The regulated sector

The areas of work in the MLRs 2017 are standalone definitions and do not align with other definitions of legal services.

You will need to therefore decide for yourself whether a matter is in scope of the MLRs 2017.

There is no de minimis for small transactions or limited amounts of work.

If an activity you do is in scope, the regulations apply in full.

Firms/individuals providing reserved legal services

Certain legal services can only be provided to the public by an individual, business or organisation authorised by an “approved regulator”.

The Legal Services Act 2007 sets out the reserved legal activities (section 12 and Schedule 2). They are:

  • rights of audience
  • conduct of litigation
  • reserved instrument activities
  • probate activities
  • notarial activities
  • administration of oaths

The Solicitors Regulation Authority (SRA) is the approved regulator for all the reserved legal activities except notarial activities, which are regulated by the Faculty Office.

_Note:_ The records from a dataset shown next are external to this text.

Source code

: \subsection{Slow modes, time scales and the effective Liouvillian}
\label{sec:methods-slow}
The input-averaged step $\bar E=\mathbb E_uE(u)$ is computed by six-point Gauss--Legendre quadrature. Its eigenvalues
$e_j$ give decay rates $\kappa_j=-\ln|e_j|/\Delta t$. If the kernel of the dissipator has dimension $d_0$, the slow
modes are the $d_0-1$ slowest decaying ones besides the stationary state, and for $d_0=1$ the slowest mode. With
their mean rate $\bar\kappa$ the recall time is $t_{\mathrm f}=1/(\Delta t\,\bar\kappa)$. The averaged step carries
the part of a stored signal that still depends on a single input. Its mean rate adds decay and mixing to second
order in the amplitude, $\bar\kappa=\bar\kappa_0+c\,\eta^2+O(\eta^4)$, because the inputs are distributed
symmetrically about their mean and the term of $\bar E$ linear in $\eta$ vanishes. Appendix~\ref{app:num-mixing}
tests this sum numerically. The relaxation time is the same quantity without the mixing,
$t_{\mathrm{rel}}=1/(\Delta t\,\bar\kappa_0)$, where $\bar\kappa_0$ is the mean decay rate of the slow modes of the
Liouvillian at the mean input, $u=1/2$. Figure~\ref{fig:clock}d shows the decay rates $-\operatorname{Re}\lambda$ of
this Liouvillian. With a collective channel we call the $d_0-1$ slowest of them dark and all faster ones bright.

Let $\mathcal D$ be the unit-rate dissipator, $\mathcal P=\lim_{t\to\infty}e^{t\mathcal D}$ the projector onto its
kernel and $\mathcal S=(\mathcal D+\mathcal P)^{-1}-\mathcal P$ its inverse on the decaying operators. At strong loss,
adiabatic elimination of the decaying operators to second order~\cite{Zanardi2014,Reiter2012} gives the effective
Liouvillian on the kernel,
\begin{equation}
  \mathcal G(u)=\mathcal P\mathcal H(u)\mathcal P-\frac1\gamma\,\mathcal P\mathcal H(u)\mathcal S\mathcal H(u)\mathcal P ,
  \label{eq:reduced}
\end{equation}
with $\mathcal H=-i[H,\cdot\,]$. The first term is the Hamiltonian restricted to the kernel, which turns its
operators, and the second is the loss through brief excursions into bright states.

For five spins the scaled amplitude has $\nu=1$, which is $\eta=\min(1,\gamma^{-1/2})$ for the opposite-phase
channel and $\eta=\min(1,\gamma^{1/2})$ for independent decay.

Read the SRA’s guidance on firm authorisation

Legal or notarial service providers

Independent legal professionals who provide legal or notarial services on behalf of customers (including planning, executing or assisting) in financial or real property transactions concerning:

  • the buying and selling of real property or business entities
  • the managing of client money, securities or other assets
  • the opening or management of bank, savings or securities accounts
  • the organisation of contributions necessary for the creation, operation or management of companies
  • the creation, operation or management of trusts, companies, foundations or similar structures

Trust and company service providers

Trust and company service providers (TCSP) who provide any of the following services:

  • forming companies or other legal persons
  • acting, or arranging for another person to act:
  • as a director or secretary of a company
  • as a partner of a partnership
  • in a similar capacity in relation to other legal persons
  • providing a registered office, business address, correspondence or administrative address or other related services for a company, partnership or any other legal person or legal arrangement
  • acting, or arranging for another person to act, as:
    • a trustee of an express trust or similar legal arrangement
    • a nominee shareholder for a person other than a company whose securities are listed on a regulated market

Tax advisers

Tax advisers who provide material advice, assistance or advice in connection with the tax affairs of others, whether provided directly or through a third party.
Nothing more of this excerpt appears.